I am having a hard time figuring out where to start with this project. I am needing to write code in PLP that is a palindrome checker.
the task is to write a program that recieves a string of characters via UART, checks if this string is a palindrome, then uses a print function to print either"yes" of "no". I have been given a template that I am to follow when creating the program.
The template project file contains six function stubs that need to be implemented. five are called from the main loop and the sixth is called from "period_check: in the template file it contains descriptions of what each function needs to do and how it should be implemented. I have attempted to fill in some, however I do not think I am on the right track. Please help.
***** I have gotten this much code in, but it does not print out the right output****
it prints no for everything vs no for non palindromes and yes for palindrome.
.org 0x10000000
# Initializations
# NOTE: You may add initializations after line 10, but please do not
# remove or change the initializations to $sp, $s0, $s1, or $s2
li $sp, 0x10fffffc # Starting address of empty stack
li $s0, 0xf0000000 # UART base address
li $s1, array_ptr # Array head pointer
li $s2, array_ptr # Array tail pointer
####################################################################
# Do not make changes to the jump to main, the allocation of
# memory for the array, or the main loop
####################################################################
j main
nop
array_ptr: # Label pointing to 100 word array
.space 100
main:
jal poll_UART
nop
jal period_check
nop
jal space_check
nop
jal case_check
nop
jal array_push
nop
j main
nop
####################################################################
# ******************************************************************
####################################################################
# The "poll_UART" function should poll the status register of the UART.
# If the 2^1 bit position (ready bit) is set to 1 then it
# should copy the receive buffer's value into $v0 and send
# a clear status command (2^1) to the command register before
# returning (a return statement is already included). In order to
# receive full credit, $s0 must contain the base address of the UART
# and must be used with the appropriate offsets to access UART
# registers and buffers
poll_UART:
lw $t1, 4($s0)
li $t2, 0b10
and $t3, $t1, $t2
beq $t3, $0, main
nop
lw $v0, 8($s0)
sw $t2, 0($s0)
jr $ra
nop
# The "period_check" function should check if the current character ($v0)
# is a period ("."). If it is a period then the function should go to the
# label, "palindrome_check". If the character is not a period then it
# should use the included return.
period_check:
li $t0, 0x2E
beq $v0, $t0, palindrome_check
nop
# The "space_check" function should check if the current character ($v0)
# is a space (" "). If it is then it should jump to "main" so
# that it skips saving the space character. If not it should
# use the included return.
space_check:
li $t4, 0x20
beq $t4, $v0, main
jr $ra
nop
# The "case_check" function should perform a single inequality check.

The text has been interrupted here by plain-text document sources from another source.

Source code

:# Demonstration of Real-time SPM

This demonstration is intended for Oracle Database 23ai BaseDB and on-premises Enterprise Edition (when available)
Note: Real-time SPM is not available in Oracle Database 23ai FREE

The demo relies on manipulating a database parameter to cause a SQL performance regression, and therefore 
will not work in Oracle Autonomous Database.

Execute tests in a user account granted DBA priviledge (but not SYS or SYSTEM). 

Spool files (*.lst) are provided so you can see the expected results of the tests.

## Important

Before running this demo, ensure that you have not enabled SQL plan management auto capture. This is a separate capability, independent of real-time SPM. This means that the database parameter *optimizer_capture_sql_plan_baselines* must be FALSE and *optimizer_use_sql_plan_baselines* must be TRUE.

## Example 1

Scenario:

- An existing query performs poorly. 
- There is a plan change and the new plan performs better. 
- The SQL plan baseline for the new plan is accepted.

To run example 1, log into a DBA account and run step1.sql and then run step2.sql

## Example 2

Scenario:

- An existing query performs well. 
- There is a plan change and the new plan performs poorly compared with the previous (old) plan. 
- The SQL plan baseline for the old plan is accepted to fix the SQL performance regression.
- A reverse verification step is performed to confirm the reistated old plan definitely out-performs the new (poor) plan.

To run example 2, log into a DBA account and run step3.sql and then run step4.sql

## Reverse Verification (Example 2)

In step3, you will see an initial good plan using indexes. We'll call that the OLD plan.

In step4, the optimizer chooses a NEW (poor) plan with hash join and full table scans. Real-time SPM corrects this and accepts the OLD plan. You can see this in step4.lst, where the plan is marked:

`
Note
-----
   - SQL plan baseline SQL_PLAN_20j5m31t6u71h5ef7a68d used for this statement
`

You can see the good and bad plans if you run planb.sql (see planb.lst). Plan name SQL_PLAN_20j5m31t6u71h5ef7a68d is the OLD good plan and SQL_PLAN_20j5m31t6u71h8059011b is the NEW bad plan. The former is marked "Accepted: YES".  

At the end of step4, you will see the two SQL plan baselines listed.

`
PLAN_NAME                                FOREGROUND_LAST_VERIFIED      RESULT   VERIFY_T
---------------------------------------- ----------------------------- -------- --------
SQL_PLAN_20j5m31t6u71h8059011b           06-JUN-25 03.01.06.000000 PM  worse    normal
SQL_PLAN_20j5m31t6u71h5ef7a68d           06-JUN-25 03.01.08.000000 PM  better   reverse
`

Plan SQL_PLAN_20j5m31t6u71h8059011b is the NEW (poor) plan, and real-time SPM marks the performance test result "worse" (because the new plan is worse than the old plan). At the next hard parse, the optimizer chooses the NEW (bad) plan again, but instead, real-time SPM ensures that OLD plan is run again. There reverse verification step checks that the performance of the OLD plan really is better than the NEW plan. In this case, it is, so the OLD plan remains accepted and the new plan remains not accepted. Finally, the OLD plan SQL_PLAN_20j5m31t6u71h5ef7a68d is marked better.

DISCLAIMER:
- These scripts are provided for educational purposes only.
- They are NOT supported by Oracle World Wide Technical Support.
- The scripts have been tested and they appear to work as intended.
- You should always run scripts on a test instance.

# If the current character ($v0) is greater than the ASCII value of 'Z',
# which indicates the current character is lowercase, then it should convert
# the value of $v0 to the uppercase equivalent and then return. If the
# current character ($v0) is already uppercase (meaning the inequality
# mentioned before was not true) then the function should return without
# performing a conversion.
case_check:
li $t5, 0x5A
slt $t6, $v0, $t5
li $t7, 1
beq $t6, $t7, convert
convert:
addiu $v0, $v0, -32
jr $ra
nop
# The "array_push" function should save the current character ($v0) to the
# current location of the tail pointer, $s2. Then it should increment the
# tail pointer so that it points to the next element of the array. Last
# it should use the included return statement.
array_push:
sw $v0, 0($s2)
addiu, $s2, $s2, 4
jr $ra
nop
# The "palindrome_check" subroutine should be jumped to by the period
# check function if a period is encountered. This subroutine should contain
# a loop that traverses the array from the front towards the back (using the
# head pointer, $s1) and from the back towards the front(using the tail
# pointer, $s2). If the string is a palindrome then as the array is traversed
# the characters pointed to should be equal. If the characters are not equal
# then the string is not a palindrome and the print function should be used
# to print "No". If the pointers cross (i.e. the head pointer's address is
# greater than or equal to the tail pointer's address) and the compared
# characters are equal then the string is a palindrome and "Yes" should be
# printed.
#
# Remember to restore the head and tail pointers to the first element
# of the array before the subroutine jumps back to main to begin processing the
# next string. Also, keep in mind that because the tail pointer is updated at
# the end of "array_push" it technically points one element past the last
# character in the array. You will need to compensate for this by either
# decrementing the pointer once at the start of the array or using an offset
# from this pointer's address.
palindrome_check:
addiu $s2, $s2, -8
move $s3, $s1
subu $s6, $s2, $s3
beq $s6, $0, palindrome
nop
check_loop:
lw $s4, 0($s3)
lw $s5, 0($s2)
bne $s5, $t0, not_palindrome
nop
adjust_pointers:
addiu $s2, $s2, -4
addiu $s3, $s3, 4
slt $t8, $s3, $s2
bne $t8, $t0, check_loop
nop
j palindrome
nop
palindrome:
li $a0, 1
call project3_print
move $s2, $s1
j main
not_palindrome:
li $a0, 0
call project3_print
move $s2, $s1
j main
nop

Ok, this is just my opinion, but you are definitely not on the right track.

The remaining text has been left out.